### WHAT IS REQUIRED
For the listing that follows, report how many lines contain the word "filelist", giving the number and no other text.

### DATA TO USE
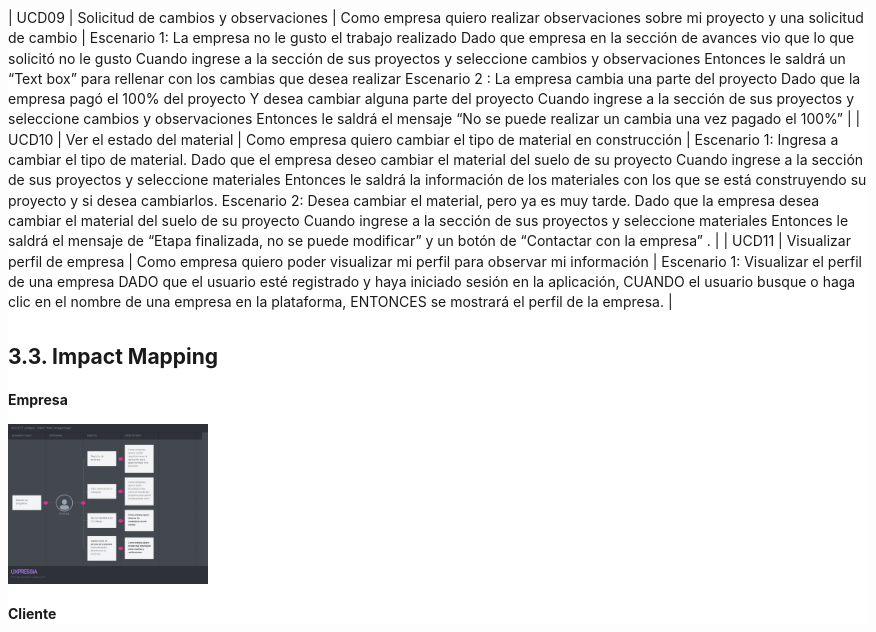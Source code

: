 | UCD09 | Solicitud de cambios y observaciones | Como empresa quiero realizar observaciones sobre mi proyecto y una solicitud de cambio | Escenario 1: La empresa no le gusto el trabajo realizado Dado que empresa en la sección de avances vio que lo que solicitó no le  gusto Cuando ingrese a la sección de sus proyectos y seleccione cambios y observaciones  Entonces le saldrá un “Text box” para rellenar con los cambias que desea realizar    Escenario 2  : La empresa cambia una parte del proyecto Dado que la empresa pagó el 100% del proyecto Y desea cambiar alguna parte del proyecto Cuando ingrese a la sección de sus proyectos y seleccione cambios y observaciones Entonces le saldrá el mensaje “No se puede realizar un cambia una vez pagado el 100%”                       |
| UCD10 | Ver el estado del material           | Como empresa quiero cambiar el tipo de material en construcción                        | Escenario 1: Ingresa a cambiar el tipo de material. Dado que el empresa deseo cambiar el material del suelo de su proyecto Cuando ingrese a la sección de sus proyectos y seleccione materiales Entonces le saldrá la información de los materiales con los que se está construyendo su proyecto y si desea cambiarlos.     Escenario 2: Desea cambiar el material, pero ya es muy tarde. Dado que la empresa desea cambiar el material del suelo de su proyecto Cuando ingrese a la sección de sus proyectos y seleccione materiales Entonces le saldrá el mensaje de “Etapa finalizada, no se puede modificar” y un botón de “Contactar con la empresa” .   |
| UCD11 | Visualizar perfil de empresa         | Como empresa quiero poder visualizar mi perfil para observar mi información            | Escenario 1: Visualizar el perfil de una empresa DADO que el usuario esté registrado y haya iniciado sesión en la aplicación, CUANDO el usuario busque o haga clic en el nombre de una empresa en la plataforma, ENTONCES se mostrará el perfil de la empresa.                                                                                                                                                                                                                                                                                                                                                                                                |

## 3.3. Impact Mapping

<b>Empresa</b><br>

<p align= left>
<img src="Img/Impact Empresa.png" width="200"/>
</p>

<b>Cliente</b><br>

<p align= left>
--
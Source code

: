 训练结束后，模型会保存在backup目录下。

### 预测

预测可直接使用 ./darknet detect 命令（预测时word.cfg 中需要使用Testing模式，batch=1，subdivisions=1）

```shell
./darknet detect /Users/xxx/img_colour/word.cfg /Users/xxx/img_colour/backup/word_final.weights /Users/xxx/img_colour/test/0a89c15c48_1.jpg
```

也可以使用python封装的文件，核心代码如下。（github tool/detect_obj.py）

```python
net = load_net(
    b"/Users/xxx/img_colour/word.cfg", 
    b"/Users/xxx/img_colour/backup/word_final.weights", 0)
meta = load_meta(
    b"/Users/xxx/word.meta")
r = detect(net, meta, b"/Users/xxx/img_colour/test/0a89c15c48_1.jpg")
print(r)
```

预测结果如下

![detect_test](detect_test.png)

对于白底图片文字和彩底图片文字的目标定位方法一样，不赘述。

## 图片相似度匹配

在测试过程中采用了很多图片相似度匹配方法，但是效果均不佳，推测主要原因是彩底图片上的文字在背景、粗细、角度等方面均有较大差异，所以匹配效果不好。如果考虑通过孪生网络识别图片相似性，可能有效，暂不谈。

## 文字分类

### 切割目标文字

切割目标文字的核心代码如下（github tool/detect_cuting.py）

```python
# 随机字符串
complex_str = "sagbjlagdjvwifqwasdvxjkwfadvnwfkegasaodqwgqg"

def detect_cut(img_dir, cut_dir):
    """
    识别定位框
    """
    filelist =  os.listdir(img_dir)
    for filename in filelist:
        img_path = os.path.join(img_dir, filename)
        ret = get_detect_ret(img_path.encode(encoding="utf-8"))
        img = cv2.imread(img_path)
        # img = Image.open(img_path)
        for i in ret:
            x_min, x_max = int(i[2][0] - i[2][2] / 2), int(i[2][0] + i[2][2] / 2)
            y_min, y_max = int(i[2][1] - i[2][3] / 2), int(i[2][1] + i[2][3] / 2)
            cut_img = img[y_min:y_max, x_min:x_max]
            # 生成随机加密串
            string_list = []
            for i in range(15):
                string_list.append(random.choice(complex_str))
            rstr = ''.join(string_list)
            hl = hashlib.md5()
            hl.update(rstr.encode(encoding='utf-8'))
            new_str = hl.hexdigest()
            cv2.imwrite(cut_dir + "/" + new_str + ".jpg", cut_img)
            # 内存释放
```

### RESULT FOR THIS EXERCISE
2